Under the partnership, they will offer future leaders programme to top executives

Mahindra Group ties up with Yale School of Management

M Saraswathy Mumbai
The Mahindra Group has tied-up with IMD Business School of Switzerland and Yale School of Management to offer a Future Leaders Programme to its senior executives. This is an endeavour by the company to build up its leadership pipeline and will begin in July 2016.

Rajeev Dubey, Group President (HR & Corporate Services), Mahindra & Mahindra (M&M) said that a cohort of 32 senior management (from across different businesses) will be a part of this programme which will be of 18 months duration.

"Top executives including chairman and managing director Anand Mahindra will also be mentoring the programme and several other senior management members have played a part in designing the curriculum," he added.
 

The programme, which will have faculty from both IMD and Yale School apart from Mahindra Group management personnel as observers and mentors, will have three modules over the one and a half year period of the course. Executives who are part of this programme will also get an opportunity to visit about 70 companies from across sectors and understand best practices and different models.  

Professor Charles Dhanaraj of IMD explained that these executives could study the models in these companies and also look at the viability of any of them being adopted at Mahindra Group. "This is the first company specific programme that we are doing in India and wish to develop powerful future leaders who can head businesses," he added.
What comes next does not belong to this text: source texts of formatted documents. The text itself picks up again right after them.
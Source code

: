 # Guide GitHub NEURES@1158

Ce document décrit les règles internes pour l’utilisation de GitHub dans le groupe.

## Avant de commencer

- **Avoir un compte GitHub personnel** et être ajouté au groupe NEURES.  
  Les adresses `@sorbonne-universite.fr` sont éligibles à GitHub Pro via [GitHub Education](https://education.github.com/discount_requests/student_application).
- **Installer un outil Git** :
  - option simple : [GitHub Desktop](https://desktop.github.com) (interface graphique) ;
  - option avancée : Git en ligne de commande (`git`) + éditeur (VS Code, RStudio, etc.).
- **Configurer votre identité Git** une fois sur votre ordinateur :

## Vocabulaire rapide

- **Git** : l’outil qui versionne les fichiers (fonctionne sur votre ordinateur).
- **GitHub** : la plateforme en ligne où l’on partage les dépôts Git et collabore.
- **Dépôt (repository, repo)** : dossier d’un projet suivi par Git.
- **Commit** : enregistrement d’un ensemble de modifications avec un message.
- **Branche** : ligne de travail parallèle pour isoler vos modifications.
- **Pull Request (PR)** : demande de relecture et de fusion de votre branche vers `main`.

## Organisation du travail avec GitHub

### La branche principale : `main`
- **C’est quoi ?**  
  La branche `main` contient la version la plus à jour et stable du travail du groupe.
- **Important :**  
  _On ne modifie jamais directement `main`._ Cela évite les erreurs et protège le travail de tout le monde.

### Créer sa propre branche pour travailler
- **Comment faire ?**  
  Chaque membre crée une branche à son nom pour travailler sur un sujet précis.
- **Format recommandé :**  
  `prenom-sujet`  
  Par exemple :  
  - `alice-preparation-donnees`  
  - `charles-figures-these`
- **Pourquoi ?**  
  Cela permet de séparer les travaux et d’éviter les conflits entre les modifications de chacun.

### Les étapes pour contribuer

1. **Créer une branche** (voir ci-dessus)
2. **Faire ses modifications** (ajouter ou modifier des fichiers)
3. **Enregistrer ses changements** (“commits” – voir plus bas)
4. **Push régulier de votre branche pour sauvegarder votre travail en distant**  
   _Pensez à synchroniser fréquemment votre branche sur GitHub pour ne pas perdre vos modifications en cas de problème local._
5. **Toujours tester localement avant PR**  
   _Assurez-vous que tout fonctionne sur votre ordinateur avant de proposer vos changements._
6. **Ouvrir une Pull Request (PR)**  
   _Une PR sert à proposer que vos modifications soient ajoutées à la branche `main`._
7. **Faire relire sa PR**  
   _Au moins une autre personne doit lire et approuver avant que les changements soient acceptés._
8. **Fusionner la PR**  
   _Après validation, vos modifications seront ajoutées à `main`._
While the classroom-based study would only be about 18 days, the programme would have coaches and those part of the programme will also visit the Yale School campus in the US and Lausanne in Switzerland (IMD). The executives will be divided into teams, who will be looking into live cases not just within their business unit but the entire group while simultaneously working on group projects. 

Edward Snyder, Dean, Yale School of Management said that the programme will help not only in building a strong succession planning framework but will also help these leaders identify global opportunities for the company and its businesses.

The programme will be launched in July 2016, with a virtual kickoff, and will be followed by a week-long classroom module at IMD, Switzerland in September 2016, and a week-long module at the Mahindra Leadership University, Nashik in January 2017, and a week-long module at Yale, Connecticut, USA in May 2017.  The finale will be a two day module in August 2017, to be held in Nashik. 

The goal of the programme is to build an ecosystem for leadership development where senior leaders who currently lead the Group are involved closely in a cross-mentoring role. Dubey said that the group started working on this project in 2013.

An apex body, the 'Troika' was set up to facilitate the design of the proposed programme, supported by an internal design team. Based on the outcomes, he added that the programme could potentially run once every three years.

The design team converged on IMD, Lausanne, Switzerland and Yale School of Management, Connecticut, United States. IMD and Yale SOM are members of a network of 28 business schools around the world, the Global Network for Advanced Management. 

Prince Augustin, executive vice presodent, group human capital & leadership development at M&M said that they have a laddered approach to leadership development wherein young managers have an emerging leaders programme and senior leaders also have a separate leadership programme. With the addition of the Future Leaders' Programme, all levels of leadership have such initiatives in place.

Apart from these programmes, Mahindra Group also has platforms like The Shadow Boards for young talent. Here, ten promising managers below the age of 35 are hand-picked from each Mahindra company or division, and are asked to think of themselves as the management committee and  work on a key strategic opportunity/problem. 

Here, senior management review their projects and recommendations, with many of the recommendations finding their way into actual implementation within the business. Some successful work of the past includes recommendations for the diversification into commercial vehicles and a more personal approach to distributing increments among others.